On that note, the company has undertaken extensive store remodels, aiming to create a more inviting and organized shopping environment. These remodels include updated fixtures, improved lighting, and better product displays, all designed to enhance customer satisfaction and drive sales. Big Lots has also introduced new product categories and expanded its private label offerings. By diversifying its product mix, the company aims to attract a broader customer base and increase its market share. The introduction of categories such as health and wellness, home decor, and seasonal items is its attempt to promote Big Lots as a one-stop shop for consumer needs.
Future Opportunities and Challenges
Big Lots needs to make some fundamental shifts to reverse its financial course. In today’s complex, dynamic marketplace, digital transformation, responding to consumer trends, and understanding how to outcompete the competition are table stakes. Those Gen Z and Alpha future customers need a reason to shop at Big Lots, and everyone else looking for a way around price-gouging retailers needs to get Big Lots on their radar screens. Here’s our brief diagnosis and prescription.
- Ecommerce
While Big Lots has made strides in its ecommerce capabilities, it is making its online presence through its social media presence on TikTok, Facebook and Instagram a priority. Improving the design and user experience on its ecommerce platform could also help the company capture a larger share of the growing online retail grocery market. Its online positioning screams value, but for new and younger shoppers the design seems out-of-touch and dated. As with other retail sectors, younger shoppers are demanding transparency with more information including nutritional information, ingredients, allergens and diets.
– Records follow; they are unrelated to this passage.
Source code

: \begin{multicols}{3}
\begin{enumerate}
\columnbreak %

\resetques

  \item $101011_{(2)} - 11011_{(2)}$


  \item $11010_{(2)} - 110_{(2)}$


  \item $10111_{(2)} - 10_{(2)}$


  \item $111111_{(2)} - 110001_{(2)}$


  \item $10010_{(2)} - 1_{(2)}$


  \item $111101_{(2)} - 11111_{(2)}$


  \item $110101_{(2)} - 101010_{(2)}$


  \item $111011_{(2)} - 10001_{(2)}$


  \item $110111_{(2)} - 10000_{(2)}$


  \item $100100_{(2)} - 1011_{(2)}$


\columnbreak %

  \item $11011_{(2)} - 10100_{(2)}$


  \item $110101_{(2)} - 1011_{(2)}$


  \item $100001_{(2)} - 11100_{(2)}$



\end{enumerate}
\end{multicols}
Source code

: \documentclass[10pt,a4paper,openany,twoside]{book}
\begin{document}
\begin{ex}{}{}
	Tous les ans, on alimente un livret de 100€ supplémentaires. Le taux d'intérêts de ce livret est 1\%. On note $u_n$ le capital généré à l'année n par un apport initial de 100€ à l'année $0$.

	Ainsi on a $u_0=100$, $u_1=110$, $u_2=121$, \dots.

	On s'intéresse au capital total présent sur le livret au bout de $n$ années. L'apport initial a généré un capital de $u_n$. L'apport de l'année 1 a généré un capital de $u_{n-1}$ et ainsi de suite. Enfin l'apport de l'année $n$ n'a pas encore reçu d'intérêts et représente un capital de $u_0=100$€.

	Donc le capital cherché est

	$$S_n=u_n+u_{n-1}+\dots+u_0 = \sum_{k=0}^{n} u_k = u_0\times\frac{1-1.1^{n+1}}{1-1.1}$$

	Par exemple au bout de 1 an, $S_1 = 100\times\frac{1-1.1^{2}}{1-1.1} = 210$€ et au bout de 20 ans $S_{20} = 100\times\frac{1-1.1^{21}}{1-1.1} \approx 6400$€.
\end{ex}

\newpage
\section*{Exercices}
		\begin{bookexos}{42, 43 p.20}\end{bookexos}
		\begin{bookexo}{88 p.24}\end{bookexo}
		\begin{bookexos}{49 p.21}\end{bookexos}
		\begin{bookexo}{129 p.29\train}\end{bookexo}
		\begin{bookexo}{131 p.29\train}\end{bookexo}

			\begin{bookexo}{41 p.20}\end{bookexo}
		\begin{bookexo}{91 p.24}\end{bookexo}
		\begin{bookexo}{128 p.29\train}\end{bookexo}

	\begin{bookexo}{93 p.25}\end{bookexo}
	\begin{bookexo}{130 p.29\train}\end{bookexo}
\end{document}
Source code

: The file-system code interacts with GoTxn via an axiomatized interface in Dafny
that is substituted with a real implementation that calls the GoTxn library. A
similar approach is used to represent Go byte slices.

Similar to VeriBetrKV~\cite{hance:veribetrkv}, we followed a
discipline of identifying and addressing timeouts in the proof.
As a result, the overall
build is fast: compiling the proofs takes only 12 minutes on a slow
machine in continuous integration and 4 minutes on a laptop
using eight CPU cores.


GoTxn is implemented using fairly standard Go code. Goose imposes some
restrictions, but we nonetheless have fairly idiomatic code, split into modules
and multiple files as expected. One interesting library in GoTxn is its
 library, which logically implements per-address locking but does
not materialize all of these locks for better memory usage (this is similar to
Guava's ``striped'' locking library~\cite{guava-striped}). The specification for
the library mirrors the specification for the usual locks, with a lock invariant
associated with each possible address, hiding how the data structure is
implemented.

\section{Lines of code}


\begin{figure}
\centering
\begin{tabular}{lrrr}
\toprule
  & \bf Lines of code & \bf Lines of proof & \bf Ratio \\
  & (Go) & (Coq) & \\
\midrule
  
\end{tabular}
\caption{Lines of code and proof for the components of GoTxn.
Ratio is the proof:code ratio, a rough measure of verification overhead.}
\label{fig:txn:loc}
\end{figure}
Big Lots, according to Marks, has a priority to communicate with customers at speed and on point. Their email communications have a 50 percent open rate due to the positioning of its subject line, no surprise, “one-time buyout.”
- Sustainability
As consumers become more environmentally conscious, all retailers are under increasing pressure to adopt sustainable practices. Big Lots can seize this opportunity by at least doing the basics: reducing plastic waste, sourcing eco-friendly products, and improving energy efficiency in its stores. Being part of the sustainability movement is a real thing and consumers increasingly want to do business with environmentally conscious brands.
- Competitive Landscape
The discount retail grocery sector has become highly competitive, with players like ALDI, Grocery Outlet, Dollar General, Walmart, and Amazon vying for market share. For Big Lots to win over shoppers from these other retailers it has to differentiate itself through unique product offerings, exceptional customer service, and, as Marks said, having the best price on the street. And that goes for next gen thrifters as well as affluent consumers looking for deals.
To the Future and Beyond
Big Lots’ journey from a closeout retailer to a prominent discount retail chain is a testament to its resilience and adaptability. Yes but. Positioning itself for future success with Marks’ grocery philosophy and deal-making may be its most important tools in reversing its sales decline and shaping its future. Grocery is under pressure to deliver the best price for the value. With no end to a disruptive market in sight and faced by customers calling the shots, Big Lots is in the throes with all retailers reinventing, reimagining, and re-engineering to attract and retain loyal customers.